Each line from the material with the word "Nedavna" in it must be copied.

——————————

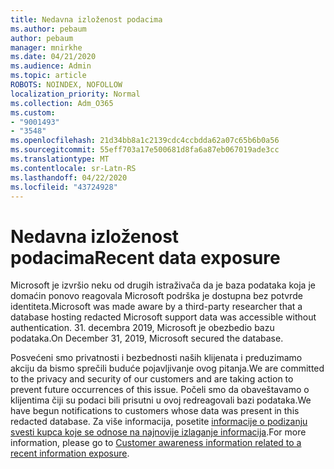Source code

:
 ```yaml
---
title: Nedavna izloženost podacima
ms.author: pebaum
author: pebaum
manager: mnirkhe
ms.date: 04/21/2020
ms.audience: Admin
ms.topic: article
ROBOTS: NOINDEX, NOFOLLOW
localization_priority: Normal
ms.collection: Adm_O365
ms.custom:
- "9001493"
- "3548"
ms.openlocfilehash: 21d34bb8a1c2139cdc4ccbdda62a07c65b6b0a56
ms.sourcegitcommit: 55eff703a17e500681d8fa6a87eb067019ade3cc
ms.translationtype: MT
ms.contentlocale: sr-Latn-RS
ms.lasthandoff: 04/22/2020
ms.locfileid: "43724928"
---
```

# <a name="recent-data-exposure"></a><span data-ttu-id="dfb5c-102">Nedavna izloženost podacima</span><span class="sxs-lookup"><span data-stu-id="dfb5c-102">Recent data exposure</span></span>

<span data-ttu-id="dfb5c-103">Microsoft je izvršio neku od drugih istraživača da je baza podataka koja je domaćin ponovo reagovala Microsoft podrška je dostupna bez potvrde identiteta.</span><span class="sxs-lookup"><span data-stu-id="dfb5c-103">Microsoft was made aware by a third-party researcher that a database hosting redacted Microsoft support data was accessible without authentication.</span></span> <span data-ttu-id="dfb5c-104">31. decembra 2019, Microsoft je obezbedio bazu podataka.</span><span class="sxs-lookup"><span data-stu-id="dfb5c-104">On December 31, 2019, Microsoft secured the database.</span></span>

<span data-ttu-id="dfb5c-105">Posvećeni smo privatnosti i bezbednosti naših klijenata i preduzimamo akciju da bismo sprečili buduće pojavljivanje ovog pitanja.</span><span class="sxs-lookup"><span data-stu-id="dfb5c-105">We are committed to the privacy and security of our customers and are taking action to prevent future occurrences of this issue.</span></span> <span data-ttu-id="dfb5c-106">Počeli smo da obaveštavamo o klijentima čiji su podaci bili prisutni u ovoj redreagovali bazi podataka.</span><span class="sxs-lookup"><span data-stu-id="dfb5c-106">We have begun notifications to customers whose data was present in this redacted database.</span></span> <span data-ttu-id="dfb5c-107">Za više informacija, posetite [informacije o podizanju svesti kupca koje se odnose na najnovije izlaganje informacija](https://aka.ms/privacyinfo).</span><span class="sxs-lookup"><span data-stu-id="dfb5c-107">For more information, please go to [Customer awareness information related to a recent information exposure](https://aka.ms/privacyinfo).</span></span>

——————————

- _Completed task_
title: Nedavna izloženost podacima
# <a name="recent-data-exposure"></a><span data-ttu-id="dfb5c-102">Nedavna izloženost podacima</span><span class="sxs-lookup"><span data-stu-id="dfb5c-102">Recent data exposure</span></span>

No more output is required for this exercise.